S’agissant des deux textes que nous examinons aujourd’hui, nous nous rejoignons sur plusieurs points : la constitutionnalisation de la clause de compétence générale des communes par une reprise de la loi de 1884, l’assouplissement des modalités de l’expérimentation, la différenciation des compétences – sur ce point, la rédaction issue de la commission nous semble plus opportune et plus conforme à l’avis du Conseil d’État –, la différenciation normative – l’amendement d’Alain Rousset adopté à l’Assemblée et supprimé par le Sénat après d’âpres débats pendant l’examen de la loi portant nouvelle organisation territoriale de la République (NOTRe), a manifestement fait son chemin –, l’autonomie financière, enfin, tant il convient de contrecarrer le processus de recentralisation financière à l’œuvre depuis 2017 via la suppression de la taxe d’habitation et, désormais, d’une partie des impôts de production.

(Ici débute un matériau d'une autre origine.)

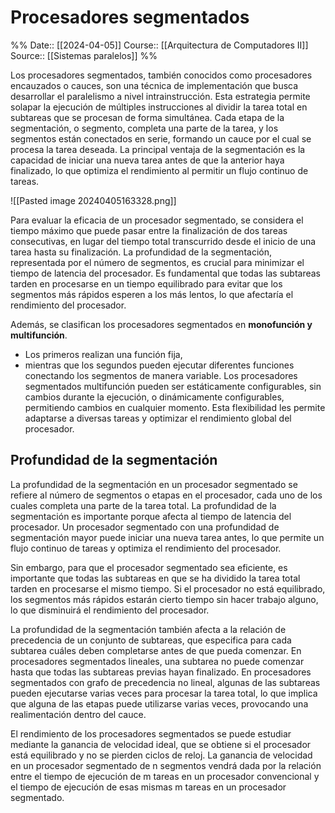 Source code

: # Procesadores segmentados

%%
Date:: [[2024-04-05]]
Course:: [[Arquitectura de Computadores II]]
Source:: [[Sistemas paralelos]]
%%

Los procesadores segmentados, también conocidos como procesadores encauzados o cauces, son una técnica de implementación que busca desarrollar el paralelismo a nivel intrainstrucción. Esta estrategia permite solapar la ejecución de múltiples instrucciones al dividir la tarea total en subtareas que se procesan de forma simultánea. Cada etapa de la segmentación, o segmento, completa una parte de la tarea, y los segmentos están conectados en serie, formando un cauce por el cual se procesa la tarea deseada. La principal ventaja de la segmentación es la capacidad de iniciar una nueva tarea antes de que la anterior haya finalizado, lo que optimiza el rendimiento al permitir un flujo continuo de tareas.

![[Pasted image 20240405163328.png]]

Para evaluar la eficacia de un procesador segmentado, se considera el tiempo máximo que puede pasar entre la finalización de dos tareas consecutivas, en lugar del tiempo total transcurrido desde el inicio de una tarea hasta su finalización. La profundidad de la segmentación, representada por el número de segmentos, es crucial para minimizar el tiempo de latencia del procesador. Es fundamental que todas las subtareas tarden en procesarse en un tiempo equilibrado para evitar que los segmentos más rápidos esperen a los más lentos, lo que afectaría el rendimiento del procesador.

Además, se clasifican los procesadores segmentados en **monofunción y multifunción**. 
- Los primeros realizan una función fija, 
- mientras que los segundos pueden ejecutar diferentes funciones conectando los segmentos de manera variable. 
Los procesadores segmentados multifunción pueden ser estáticamente configurables, sin cambios durante la ejecución, o dinámicamente configurables, permitiendo cambios en cualquier momento. Esta flexibilidad les permite adaptarse a diversas tareas y optimizar el rendimiento global del procesador.


## Profundidad de la segmentación
La profundidad de la segmentación en un procesador segmentado se refiere al número de segmentos o etapas en el procesador, cada uno de los cuales completa una parte de la tarea total. La profundidad de la segmentación es importante porque afecta al tiempo de latencia del procesador. Un procesador segmentado con una profundidad de segmentación mayor puede iniciar una nueva tarea antes, lo que permite un flujo continuo de tareas y optimiza el rendimiento del procesador.

Sin embargo, para que el procesador segmentado sea eficiente, es importante que todas las subtareas en que se ha dividido la tarea total tarden en procesarse el mismo tiempo. Si el procesador no está equilibrado, los segmentos más rápidos estarán cierto tiempo sin hacer trabajo alguno, lo que disminuirá el rendimiento del procesador.

La profundidad de la segmentación también afecta a la relación de precedencia de un conjunto de subtareas, que especifica para cada subtarea cuáles deben completarse antes de que pueda comenzar. En procesadores segmentados lineales, una subtarea no puede comenzar hasta que todas las subtareas previas hayan finalizado. En procesadores segmentados con grafo de precedencia no lineal, algunas de las subtareas pueden ejecutarse varias veces para procesar la tarea total, lo que implica que alguna de las etapas puede utilizarse varias veces, provocando una realimentación dentro del cauce.

El rendimiento de los procesadores segmentados se puede estudiar mediante la ganancia de velocidad ideal, que se obtiene si el procesador está equilibrado y no se pierden ciclos de reloj. La ganancia de velocidad en un procesador segmentado de n segmentos vendrá dada por la relación entre el tiempo de ejecución de m tareas en un procesador convencional y el tiempo de ejecución de esas mismas m tareas en un procesador segmentado.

En revanche, nous divergeons sur certains points, et nous considérons que le texte souffre encore de certaines incomplétudes, singulièrement parce qu’il touche à la Constitution, justifiant certains de nos amendements que je vais rapidement énumérer.
Nous entendons supprimer la constitutionnalisation du principe d’une représentation équitable des territoires à l’article 1er, car une modification de l’article 72 suffirait. Certes, la jurisprudence du Conseil constitutionnel sur la représentativité est trop limitative ; toutefois, l’inscription d’un « tunnel » de 50 % pour les EPCI nous semble excessive. Il n’est pas possible que l’avis d’un élu puisse avoir le poids de celui de trois autres ; cela reviendrait à déséquilibrer complètement le fonctionnement des conseils communautaires. Je rappelle, pour ceux qui l’ont oublié, qu’il s’agit d’une jurisprudence du Conseil constitutionnel. Un écart maximal de représentation de 33 % nous semble suffisant, en cohérence avec nos positions précédentes.
Nous considérons également que la prise en compte de l’intérêt général est importante.
Nous proposons, pour le symbole, une loi de financement des collectivités territoriales, ainsi que le droit de vote des étrangers alors même que ceux-ci s’acquittent de la contribution publique.
Enfin, mes chers collègues, nous appelons de nos vœux l’intégration de nouveaux indicateurs dans les études d’impact, parce qu’il faut en finir avec le fétichisme du PIB.
L’ensemble de la discussion et le sort réservé à nos amendements détermineront notre vote final.